Faces Places

Faces Places is a charming if lightweight look at art and memory, and further reinforces the status of Agnes Varda as a kind of mascot/saint of cinema.

Varda, who received an honorary Oscar just a few months ago, was then nominated for an Oscar for Faces Places in the Best Documentary Feature category. She teams up with guerrilla artist JR to visit various places around France and meets interesting people. JR and his team then take their pictures and paste them to the side of buildings.

Varda and JR make for an amusing pair. She has two-tone hair that makes her head look like a toadstool, while he never takes off his sunglasses (Varda says this reminds her of Jean-Luc Godard). They have various answers for how they met--the funniest is when JR says they met on a dating site. They are like Mutt and Jeff when it comes to height.

The film is a bit scattershot, with no particular rhyme or reason. They visit a town that had many coal miners, a dock where they pay tribute to three wives of the workers, an abandoned village, and a World War II German bunker that fell of a cliff. JR paints a large photo that Varda took on the same beach years earlier. It washes off after the tide comes in. JR says that he is used to his art being ephemeral, but that the sea works fast.

There isn't a particular through line, other than that we should remember our old loved ones (Varda says that JR is good with old people, and he introduces us to his grandmother to prove it). The only bit of plot is when Varda arranges for JR to meet Godard, but he stands them up at the end.
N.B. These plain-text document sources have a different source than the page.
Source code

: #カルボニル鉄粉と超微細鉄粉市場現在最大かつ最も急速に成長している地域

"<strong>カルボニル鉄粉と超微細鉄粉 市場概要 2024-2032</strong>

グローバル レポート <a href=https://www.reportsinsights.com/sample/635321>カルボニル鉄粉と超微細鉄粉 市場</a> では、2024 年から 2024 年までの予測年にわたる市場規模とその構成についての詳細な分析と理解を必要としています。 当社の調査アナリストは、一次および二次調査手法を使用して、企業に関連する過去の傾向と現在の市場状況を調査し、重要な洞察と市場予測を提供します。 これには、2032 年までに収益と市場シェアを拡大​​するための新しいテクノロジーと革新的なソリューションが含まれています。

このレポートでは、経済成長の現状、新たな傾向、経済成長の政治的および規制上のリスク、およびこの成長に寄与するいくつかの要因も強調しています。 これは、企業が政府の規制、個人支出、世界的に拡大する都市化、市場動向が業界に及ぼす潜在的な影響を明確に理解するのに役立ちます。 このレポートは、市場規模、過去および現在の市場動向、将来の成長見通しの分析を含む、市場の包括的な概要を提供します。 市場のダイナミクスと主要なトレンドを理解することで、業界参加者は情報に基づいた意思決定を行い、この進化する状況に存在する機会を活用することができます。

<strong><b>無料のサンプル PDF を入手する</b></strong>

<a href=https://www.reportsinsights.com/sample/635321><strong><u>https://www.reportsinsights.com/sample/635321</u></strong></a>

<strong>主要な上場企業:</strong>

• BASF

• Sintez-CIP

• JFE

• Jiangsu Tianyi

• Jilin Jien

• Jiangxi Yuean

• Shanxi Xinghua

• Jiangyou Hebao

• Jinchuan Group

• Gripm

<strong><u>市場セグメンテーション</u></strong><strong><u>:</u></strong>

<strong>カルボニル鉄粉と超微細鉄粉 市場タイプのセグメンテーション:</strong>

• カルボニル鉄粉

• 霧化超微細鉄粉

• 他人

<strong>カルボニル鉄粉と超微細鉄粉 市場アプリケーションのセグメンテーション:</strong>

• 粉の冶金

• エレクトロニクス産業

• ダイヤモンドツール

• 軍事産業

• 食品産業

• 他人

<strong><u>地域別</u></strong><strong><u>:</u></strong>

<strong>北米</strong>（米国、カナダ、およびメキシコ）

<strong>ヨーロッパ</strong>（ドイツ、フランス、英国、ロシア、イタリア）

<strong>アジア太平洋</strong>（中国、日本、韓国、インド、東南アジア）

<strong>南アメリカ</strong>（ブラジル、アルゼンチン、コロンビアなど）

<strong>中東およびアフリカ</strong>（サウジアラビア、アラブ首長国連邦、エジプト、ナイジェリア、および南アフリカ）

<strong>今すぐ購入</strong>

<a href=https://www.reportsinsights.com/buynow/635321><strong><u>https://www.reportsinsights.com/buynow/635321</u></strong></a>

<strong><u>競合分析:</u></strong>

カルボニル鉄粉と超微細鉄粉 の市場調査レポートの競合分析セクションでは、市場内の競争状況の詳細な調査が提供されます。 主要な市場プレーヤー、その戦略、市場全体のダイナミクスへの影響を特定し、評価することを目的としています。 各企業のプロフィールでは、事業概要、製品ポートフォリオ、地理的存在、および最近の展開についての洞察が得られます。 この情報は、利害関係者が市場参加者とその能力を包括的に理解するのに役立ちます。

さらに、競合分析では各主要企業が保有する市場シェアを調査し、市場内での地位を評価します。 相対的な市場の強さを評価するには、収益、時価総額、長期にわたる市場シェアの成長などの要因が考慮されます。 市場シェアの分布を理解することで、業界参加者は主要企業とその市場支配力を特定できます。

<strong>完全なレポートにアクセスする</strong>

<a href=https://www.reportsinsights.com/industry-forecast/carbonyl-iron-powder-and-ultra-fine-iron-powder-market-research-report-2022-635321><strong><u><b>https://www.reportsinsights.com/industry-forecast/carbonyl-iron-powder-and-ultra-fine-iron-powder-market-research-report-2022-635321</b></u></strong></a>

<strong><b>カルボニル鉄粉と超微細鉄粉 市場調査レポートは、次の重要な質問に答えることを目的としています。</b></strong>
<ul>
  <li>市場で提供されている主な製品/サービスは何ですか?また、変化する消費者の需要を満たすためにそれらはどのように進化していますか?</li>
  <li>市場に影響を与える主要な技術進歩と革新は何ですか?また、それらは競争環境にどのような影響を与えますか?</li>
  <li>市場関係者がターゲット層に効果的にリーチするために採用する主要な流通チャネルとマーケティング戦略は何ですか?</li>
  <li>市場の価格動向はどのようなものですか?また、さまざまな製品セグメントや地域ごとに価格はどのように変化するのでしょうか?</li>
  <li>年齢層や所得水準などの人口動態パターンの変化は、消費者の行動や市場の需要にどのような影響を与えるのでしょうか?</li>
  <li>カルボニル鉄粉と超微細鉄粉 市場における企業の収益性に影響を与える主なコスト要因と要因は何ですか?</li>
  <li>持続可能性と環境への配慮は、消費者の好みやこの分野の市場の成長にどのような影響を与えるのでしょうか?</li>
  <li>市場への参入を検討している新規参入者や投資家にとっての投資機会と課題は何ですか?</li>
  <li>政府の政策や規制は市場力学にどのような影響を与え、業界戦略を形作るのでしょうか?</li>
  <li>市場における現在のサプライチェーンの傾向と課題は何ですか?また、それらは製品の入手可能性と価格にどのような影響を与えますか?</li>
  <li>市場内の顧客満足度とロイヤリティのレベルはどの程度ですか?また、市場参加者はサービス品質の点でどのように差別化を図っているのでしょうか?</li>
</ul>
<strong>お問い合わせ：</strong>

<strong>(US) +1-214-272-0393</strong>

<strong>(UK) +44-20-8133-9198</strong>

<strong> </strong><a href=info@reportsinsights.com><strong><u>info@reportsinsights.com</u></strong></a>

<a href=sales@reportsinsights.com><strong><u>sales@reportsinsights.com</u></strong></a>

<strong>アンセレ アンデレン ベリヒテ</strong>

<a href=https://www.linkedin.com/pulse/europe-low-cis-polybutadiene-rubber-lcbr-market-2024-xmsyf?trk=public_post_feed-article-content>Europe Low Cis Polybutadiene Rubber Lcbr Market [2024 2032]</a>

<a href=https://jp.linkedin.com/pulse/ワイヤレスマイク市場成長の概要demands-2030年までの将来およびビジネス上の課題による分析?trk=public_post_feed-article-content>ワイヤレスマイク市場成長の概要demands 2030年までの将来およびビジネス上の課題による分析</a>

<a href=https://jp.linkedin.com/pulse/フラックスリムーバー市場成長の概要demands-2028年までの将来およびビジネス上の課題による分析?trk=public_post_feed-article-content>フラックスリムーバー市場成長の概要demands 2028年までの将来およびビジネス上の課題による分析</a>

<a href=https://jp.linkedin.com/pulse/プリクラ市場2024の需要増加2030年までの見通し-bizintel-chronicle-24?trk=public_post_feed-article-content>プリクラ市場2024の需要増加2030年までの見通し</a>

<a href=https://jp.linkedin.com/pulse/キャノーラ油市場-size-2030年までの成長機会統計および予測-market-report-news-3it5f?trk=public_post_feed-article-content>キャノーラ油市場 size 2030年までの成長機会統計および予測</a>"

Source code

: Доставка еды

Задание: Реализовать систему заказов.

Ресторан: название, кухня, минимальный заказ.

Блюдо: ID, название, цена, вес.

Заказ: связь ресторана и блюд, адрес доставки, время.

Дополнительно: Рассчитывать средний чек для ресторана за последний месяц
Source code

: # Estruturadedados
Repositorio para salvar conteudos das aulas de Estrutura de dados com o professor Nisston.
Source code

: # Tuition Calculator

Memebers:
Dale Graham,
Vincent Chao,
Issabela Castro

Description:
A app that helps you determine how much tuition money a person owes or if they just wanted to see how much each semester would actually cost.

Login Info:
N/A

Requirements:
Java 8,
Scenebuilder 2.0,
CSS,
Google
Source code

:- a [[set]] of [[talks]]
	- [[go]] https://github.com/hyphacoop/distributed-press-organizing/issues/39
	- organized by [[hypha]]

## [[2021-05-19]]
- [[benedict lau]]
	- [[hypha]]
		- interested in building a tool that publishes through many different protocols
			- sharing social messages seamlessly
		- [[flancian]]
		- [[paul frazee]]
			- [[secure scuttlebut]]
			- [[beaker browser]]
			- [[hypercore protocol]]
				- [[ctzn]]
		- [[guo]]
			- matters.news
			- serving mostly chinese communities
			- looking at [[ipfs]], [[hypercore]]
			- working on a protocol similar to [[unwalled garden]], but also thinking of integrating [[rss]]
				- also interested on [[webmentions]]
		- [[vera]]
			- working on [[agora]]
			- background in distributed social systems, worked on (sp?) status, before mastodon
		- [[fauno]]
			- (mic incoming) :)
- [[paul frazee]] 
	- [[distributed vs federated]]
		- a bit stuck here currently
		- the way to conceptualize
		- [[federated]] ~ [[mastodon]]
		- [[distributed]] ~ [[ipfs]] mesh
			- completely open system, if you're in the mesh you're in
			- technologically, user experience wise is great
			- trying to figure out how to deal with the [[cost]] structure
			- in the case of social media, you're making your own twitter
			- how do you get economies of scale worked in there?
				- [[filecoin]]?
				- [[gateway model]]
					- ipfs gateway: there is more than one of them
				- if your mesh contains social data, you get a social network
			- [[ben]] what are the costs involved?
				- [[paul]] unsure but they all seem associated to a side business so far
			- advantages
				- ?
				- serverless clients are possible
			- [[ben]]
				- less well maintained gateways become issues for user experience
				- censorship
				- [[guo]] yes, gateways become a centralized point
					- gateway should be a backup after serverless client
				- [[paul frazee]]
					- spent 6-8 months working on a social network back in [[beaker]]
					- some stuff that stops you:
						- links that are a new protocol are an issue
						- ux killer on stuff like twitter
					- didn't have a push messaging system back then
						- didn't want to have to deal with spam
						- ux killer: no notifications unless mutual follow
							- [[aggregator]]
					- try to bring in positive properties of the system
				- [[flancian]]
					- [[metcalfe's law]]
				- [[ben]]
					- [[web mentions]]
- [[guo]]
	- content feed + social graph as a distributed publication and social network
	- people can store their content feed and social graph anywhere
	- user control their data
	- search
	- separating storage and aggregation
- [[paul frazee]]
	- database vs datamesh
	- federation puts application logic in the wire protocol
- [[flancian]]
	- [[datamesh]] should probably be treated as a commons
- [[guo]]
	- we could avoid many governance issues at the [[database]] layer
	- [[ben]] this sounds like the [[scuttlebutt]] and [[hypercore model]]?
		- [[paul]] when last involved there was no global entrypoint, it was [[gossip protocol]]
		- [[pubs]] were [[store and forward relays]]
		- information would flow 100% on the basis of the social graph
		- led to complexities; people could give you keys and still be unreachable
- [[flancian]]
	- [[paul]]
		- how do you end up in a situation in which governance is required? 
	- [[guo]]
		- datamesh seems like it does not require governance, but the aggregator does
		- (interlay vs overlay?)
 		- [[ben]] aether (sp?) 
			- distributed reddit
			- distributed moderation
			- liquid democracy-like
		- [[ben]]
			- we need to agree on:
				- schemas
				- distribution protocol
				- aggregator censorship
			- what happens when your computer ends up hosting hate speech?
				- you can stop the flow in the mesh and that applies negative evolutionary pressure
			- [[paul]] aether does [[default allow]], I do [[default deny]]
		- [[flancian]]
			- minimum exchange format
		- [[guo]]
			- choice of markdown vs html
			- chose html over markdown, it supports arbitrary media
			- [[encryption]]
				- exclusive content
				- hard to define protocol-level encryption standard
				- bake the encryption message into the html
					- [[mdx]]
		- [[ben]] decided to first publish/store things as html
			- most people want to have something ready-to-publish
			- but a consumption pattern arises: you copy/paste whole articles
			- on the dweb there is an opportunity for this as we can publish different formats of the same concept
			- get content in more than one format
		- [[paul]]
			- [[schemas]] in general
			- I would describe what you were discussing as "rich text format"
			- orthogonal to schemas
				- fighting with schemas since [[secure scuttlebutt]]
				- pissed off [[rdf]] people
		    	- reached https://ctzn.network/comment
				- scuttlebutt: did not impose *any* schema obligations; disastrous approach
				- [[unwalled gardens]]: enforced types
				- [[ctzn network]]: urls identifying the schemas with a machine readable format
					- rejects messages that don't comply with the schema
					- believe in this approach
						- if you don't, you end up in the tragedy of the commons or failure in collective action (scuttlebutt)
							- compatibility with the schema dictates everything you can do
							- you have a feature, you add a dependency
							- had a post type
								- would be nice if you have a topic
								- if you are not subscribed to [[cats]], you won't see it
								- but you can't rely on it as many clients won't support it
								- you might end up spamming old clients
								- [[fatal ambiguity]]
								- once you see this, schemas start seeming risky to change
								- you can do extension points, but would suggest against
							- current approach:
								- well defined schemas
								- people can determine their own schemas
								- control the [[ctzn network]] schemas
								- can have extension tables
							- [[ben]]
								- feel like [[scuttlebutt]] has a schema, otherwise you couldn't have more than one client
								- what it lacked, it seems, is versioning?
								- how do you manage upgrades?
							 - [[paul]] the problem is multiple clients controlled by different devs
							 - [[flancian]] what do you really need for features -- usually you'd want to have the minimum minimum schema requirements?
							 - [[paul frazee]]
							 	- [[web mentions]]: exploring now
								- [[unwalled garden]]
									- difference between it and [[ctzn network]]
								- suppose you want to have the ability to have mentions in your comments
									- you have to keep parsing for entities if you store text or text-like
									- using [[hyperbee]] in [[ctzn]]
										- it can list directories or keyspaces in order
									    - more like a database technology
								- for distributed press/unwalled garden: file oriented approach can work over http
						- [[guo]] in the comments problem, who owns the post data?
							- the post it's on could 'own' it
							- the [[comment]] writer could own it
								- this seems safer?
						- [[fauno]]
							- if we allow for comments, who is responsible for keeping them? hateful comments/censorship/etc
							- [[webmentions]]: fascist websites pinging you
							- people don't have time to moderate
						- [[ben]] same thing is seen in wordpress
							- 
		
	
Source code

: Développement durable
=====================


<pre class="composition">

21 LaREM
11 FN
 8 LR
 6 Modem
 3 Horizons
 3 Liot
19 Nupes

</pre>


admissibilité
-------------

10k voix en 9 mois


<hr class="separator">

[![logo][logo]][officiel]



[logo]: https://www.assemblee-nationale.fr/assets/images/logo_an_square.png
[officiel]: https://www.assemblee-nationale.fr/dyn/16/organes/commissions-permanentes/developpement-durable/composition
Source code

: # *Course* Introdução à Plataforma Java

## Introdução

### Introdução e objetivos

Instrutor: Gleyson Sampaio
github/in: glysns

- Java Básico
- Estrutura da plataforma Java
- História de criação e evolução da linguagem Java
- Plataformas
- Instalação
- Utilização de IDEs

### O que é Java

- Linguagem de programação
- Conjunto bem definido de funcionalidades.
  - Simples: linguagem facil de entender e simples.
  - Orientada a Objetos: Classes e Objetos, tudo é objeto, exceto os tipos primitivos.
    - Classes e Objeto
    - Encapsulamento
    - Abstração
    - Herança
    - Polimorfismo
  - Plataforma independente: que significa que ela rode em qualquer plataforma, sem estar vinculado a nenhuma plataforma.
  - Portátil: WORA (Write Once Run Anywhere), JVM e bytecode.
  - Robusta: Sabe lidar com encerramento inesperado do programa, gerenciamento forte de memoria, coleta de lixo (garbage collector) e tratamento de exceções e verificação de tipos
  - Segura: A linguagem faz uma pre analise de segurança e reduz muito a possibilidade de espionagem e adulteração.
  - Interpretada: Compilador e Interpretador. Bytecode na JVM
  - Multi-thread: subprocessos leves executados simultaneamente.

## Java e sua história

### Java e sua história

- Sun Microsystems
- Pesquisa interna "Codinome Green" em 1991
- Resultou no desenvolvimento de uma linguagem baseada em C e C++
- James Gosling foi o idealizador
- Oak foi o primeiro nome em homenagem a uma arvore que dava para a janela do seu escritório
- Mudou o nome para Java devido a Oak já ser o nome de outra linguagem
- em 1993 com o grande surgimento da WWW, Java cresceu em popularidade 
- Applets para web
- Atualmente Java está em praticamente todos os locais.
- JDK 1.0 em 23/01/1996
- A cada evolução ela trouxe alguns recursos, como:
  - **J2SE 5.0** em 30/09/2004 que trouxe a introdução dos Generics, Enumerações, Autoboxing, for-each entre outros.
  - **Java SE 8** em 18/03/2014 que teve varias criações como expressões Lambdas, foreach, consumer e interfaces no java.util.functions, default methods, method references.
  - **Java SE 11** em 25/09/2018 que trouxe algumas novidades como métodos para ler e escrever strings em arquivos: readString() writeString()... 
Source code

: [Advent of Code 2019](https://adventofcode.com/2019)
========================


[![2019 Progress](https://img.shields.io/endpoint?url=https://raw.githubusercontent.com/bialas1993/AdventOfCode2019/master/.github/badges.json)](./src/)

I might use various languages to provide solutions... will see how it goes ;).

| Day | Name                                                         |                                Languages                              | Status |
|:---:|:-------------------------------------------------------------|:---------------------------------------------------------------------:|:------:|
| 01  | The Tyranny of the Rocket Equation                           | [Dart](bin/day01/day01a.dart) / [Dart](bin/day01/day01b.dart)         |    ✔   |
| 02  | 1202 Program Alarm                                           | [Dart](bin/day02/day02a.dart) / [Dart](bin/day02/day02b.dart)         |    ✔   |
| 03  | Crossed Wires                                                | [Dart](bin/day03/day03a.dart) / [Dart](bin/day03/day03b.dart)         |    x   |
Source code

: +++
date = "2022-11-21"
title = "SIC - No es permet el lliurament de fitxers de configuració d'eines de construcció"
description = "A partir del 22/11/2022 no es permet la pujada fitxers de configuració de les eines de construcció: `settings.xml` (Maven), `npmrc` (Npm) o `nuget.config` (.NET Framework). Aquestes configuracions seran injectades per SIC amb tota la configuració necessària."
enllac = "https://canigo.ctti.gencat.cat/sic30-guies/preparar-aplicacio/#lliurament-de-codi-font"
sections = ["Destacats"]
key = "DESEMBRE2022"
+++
He is supposed to be quite a dick.

Perhaps most enjoyable about the film is when ordinary citizens get their pictures taken and see them printed on poster-size paper and then put up on a wall. One woman, a waitress, becomes the most famous person in her town.

Some thought Faces Places would win the Oscar but it lost, and I think it was because there is no strong viewpoint here, just a couple of artists having a good time interacting with small towns throughout the country.